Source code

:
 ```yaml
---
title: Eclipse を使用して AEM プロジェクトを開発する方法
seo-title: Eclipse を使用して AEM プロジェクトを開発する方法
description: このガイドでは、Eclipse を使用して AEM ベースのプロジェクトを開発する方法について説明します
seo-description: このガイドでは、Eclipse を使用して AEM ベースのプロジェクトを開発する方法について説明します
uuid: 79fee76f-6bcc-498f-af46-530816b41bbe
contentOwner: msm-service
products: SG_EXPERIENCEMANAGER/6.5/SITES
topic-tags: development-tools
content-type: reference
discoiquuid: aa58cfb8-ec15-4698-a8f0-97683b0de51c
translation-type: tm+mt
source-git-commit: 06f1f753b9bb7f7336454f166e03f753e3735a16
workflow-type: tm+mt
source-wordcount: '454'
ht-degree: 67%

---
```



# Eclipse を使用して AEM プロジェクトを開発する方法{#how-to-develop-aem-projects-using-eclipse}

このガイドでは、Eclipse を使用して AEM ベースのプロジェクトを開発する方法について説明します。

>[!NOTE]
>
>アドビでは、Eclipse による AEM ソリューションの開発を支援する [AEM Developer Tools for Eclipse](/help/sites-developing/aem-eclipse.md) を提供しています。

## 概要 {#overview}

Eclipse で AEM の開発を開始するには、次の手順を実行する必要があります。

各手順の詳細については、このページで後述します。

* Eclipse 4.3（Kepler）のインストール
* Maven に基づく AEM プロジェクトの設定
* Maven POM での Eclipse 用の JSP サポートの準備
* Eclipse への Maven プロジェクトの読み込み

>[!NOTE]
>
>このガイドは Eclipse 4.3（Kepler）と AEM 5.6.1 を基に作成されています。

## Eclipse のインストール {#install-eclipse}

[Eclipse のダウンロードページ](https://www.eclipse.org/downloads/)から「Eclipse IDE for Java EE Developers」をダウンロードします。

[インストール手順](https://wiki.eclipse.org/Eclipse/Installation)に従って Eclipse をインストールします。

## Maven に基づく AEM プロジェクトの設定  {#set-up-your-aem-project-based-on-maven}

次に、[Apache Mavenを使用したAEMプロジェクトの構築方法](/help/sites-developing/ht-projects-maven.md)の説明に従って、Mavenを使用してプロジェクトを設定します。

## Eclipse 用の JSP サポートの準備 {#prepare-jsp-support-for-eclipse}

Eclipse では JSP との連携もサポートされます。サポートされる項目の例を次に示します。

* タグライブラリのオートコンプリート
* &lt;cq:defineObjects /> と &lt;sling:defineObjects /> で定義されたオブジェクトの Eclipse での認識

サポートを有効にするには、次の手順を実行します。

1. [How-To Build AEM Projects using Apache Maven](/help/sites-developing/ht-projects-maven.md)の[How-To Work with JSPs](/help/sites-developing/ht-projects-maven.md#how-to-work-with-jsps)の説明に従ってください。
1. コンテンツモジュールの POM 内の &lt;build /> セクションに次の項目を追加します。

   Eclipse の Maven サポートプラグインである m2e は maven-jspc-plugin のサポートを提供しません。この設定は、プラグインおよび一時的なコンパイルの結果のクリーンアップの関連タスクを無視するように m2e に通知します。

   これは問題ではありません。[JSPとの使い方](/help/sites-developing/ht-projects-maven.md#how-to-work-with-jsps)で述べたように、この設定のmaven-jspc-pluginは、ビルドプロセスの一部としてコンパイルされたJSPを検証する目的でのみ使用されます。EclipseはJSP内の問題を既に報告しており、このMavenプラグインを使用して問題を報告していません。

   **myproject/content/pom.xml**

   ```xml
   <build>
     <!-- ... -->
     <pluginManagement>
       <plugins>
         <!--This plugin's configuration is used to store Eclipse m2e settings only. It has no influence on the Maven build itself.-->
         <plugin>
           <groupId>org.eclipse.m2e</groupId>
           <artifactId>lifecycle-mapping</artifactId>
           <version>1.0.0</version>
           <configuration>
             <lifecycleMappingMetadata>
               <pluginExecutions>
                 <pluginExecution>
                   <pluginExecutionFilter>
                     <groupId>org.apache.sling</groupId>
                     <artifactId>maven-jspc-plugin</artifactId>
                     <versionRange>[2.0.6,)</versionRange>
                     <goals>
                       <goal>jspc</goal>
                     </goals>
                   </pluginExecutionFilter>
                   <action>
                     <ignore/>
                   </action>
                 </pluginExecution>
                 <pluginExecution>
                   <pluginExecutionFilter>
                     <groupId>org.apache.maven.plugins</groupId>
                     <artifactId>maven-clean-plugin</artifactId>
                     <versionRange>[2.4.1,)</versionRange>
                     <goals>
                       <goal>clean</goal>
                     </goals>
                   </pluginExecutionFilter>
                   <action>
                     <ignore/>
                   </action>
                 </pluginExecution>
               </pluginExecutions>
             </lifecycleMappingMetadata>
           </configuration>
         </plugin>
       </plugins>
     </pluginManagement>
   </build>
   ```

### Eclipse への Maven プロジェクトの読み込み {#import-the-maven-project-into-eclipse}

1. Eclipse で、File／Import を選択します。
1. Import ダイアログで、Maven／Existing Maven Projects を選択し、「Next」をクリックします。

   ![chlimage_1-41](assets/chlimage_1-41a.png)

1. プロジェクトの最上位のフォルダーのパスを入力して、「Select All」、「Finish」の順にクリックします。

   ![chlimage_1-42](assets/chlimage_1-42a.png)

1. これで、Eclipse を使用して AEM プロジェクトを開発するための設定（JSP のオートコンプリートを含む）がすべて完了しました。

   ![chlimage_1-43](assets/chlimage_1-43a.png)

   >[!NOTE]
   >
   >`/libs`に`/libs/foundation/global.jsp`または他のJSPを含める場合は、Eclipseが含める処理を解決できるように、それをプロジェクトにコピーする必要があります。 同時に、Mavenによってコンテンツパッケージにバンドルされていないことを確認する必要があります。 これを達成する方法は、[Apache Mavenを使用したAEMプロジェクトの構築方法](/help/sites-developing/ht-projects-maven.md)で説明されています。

• • •

Assigned task =
Print the entries again so that each one matches exactly.

Response area =
Source code

:
 ```yaml
---
title: Eclipse を使用して AEM プロジェクトを開発する方法
seo-title: Eclipse を使用して AEM プロジェクトを開発する方法
description: このガイドでは、Eclipse を使用して AEM ベースのプロジェクトを開発する方法について説明します
seo-description: このガイドでは、Eclipse を使用して AEM ベースのプロジェクトを開発する方法について説明します
uuid: 79fee76f-6bcc-498f-af46-530816b41bbe
contentOwner: msm-service
products: SG_EXPERIENCEMANAGER/6.5/SITES
topic-tags: development-tools
content-type: reference
discoiquuid: aa58cfb8-ec15-4698-a8f0-97683b0de51c
translation-type: tm+mt
source-git-commit: 06f1f753b9bb7f7336454f166e03f753e3735a16
workflow-type: tm+mt
source-wordcount: '454'
ht-degree: 67%

---
```



# Eclipse を使用して AEM プロジェクトを開発する方法{#how-to-develop-aem-projects-using-eclipse}

このガイドでは、Eclipse を使用して AEM ベースのプロジェクトを開発する方法について説明します。

>[!NOTE]
>
>アドビでは、Eclipse による AEM ソリューションの開発を支援する [AEM Developer Tools for Eclipse](/help/sites-developing/aem-eclipse.md) を提供しています。

## 概要 {#overview}

Eclipse で AEM の開発を開始するには、次の手順を実行する必要があります。

各手順の詳細については、このページで後述します。

* Eclipse 4.3（Kepler）のインストール
* Maven に基づく AEM プロジェクトの設定
* Maven POM での Eclipse 用の JSP サポートの準備
* Eclipse への Maven プロジェクトの読み込み

>[!NOTE]
>
>このガイドは Eclipse 4.3（Kepler）と AEM 5.6.1 を基に作成されています。

## Eclipse のインストール {#install-eclipse}

[Eclipse のダウンロードページ](https://www.eclipse.org/downloads/)から「Eclipse IDE for Java EE Developers」をダウンロードします。

[インストール手順](https://wiki.eclipse.org/Eclipse/Installation)に従って Eclipse をインストールします。

## Maven に基づく AEM プロジェクトの設定  {#set-up-your-aem-project-based-on-maven}

次に、[Apache Mavenを使用したAEMプロジェクトの構築方法](/help/sites-developing/ht-projects-maven.md)の説明に従って、Mavenを使用してプロジェクトを設定します。

## Eclipse 用の JSP サポートの準備 {#prepare-jsp-support-for-eclipse}

Eclipse では JSP との連携もサポートされます。サポートされる項目の例を次に示します。

* タグライブラリのオートコンプリート
* &lt;cq:defineObjects /> と &lt;sling:defineObjects /> で定義されたオブジェクトの Eclipse での認識

サポートを有効にするには、次の手順を実行します。

1. [How-To Build AEM Projects using Apache Maven](/help/sites-developing/ht-projects-maven.md)の[How-To Work with JSPs](/help/sites-developing/ht-projects-maven.md#how-to-work-with-jsps)の説明に従ってください。
1. コンテンツモジュールの POM 内の &lt;build /> セクションに次の項目を追加します。

   Eclipse の Maven サポートプラグインである m2e は maven-jspc-plugin のサポートを提供しません。この設定は、プラグインおよび一時的なコンパイルの結果のクリーンアップの関連タスクを無視するように m2e に通知します。

   これは問題ではありません。[JSPとの使い方](/help/sites-developing/ht-projects-maven.md#how-to-work-with-jsps)で述べたように、この設定のmaven-jspc-pluginは、ビルドプロセスの一部としてコンパイルされたJSPを検証する目的でのみ使用されます。EclipseはJSP内の問題を既に報告しており、このMavenプラグインを使用して問題を報告していません。

   **myproject/content/pom.xml**

   ```xml
   <build>
     <!-- ... -->
     <pluginManagement>
       <plugins>
         <!--This plugin's configuration is used to store Eclipse m2e settings only. It has no influence on the Maven build itself.-->
         <plugin>
           <groupId>org.eclipse.m2e</groupId>
           <artifactId>lifecycle-mapping</artifactId>
           <version>1.0.0</version>
           <configuration>
             <lifecycleMappingMetadata>
               <pluginExecutions>
                 <pluginExecution>
                   <pluginExecutionFilter>
                     <groupId>org.apache.sling</groupId>
                     <artifactId>maven-jspc-plugin</artifactId>
                     <versionRange>[2.0.6,)</versionRange>
                     <goals>
                       <goal>jspc</goal>
                     </goals>
                   </pluginExecutionFilter>
                   <action>
                     <ignore/>
                   </action>
                 </pluginExecution>
                 <pluginExecution>
                   <pluginExecutionFilter>
                     <groupId>org.apache.maven.plugins</groupId>
                     <artifactId>maven-clean-plugin</artifactId>
                     <versionRange>[2.4.1,)</versionRange>
                     <goals>
                       <goal>clean</goal>
                     </goals>
                   </pluginExecutionFilter>
                   <action>
                     <ignore/>
                   </action>
                 </pluginExecution>
               </pluginExecutions>
             </lifecycleMappingMetadata>
           </configuration>
         </plugin>
       </plugins>
     </pluginManagement>
   </build>
   ```

### Eclipse への Maven プロジェクトの読み込み {#import-the-maven-project-into-eclipse}

1. Eclipse で、File／Import を選択します。
1. Import ダイアログで、Maven／Existing Maven Projects を選択し、「Next」をクリックします。

   ![chlimage_1-41](assets/chlimage_1-41a.png)

1. プロジェクトの最上位のフォルダーのパスを入力して、「Select All」、「Finish」の順にクリックします。

   ![chlimage_1-42](assets/chlimage_1-42a.png)

1. これで、Eclipse を使用して AEM プロジェクトを開発するための設定（JSP のオートコンプリートを含む）がすべて完了しました。

   ![chlimage_1-43](assets/chlimage_1-43a.png)

   >[!NOTE]
   >
   >`/libs`に`/libs/foundation/global.jsp`または他のJSPを含める場合は、Eclipseが含める処理を解決できるように、それをプロジェクトにコピーする必要があります。 同時に、Mavenによってコンテンツパッケージにバンドルされていないことを確認する必要があります。 これを達成する方法は、[Apache Mavenを使用したAEMプロジェクトの構築方法](/help/sites-developing/ht-projects-maven.md)で説明されています。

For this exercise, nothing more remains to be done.